SUPPLIED INFORMATION –
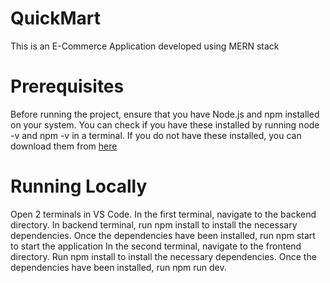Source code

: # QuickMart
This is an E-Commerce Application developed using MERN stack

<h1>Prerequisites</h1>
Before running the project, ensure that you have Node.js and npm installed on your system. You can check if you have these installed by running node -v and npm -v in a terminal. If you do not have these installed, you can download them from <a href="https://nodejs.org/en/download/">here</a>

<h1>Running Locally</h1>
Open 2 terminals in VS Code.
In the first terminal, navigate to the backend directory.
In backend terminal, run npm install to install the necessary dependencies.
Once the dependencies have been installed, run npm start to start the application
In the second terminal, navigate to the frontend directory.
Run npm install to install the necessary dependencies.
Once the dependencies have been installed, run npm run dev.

* * *

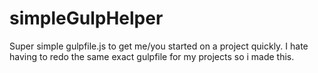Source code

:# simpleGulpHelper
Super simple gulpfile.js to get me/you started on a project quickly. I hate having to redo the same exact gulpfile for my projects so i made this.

EXERCISE BRIEF – The string "Once" marks the lines to copy; report each of them from the data above.

SOLUTION TO THE EXERCISE –
Once the dependencies have been installed, run npm start to start the application
Once the dependencies have been installed, run npm run dev.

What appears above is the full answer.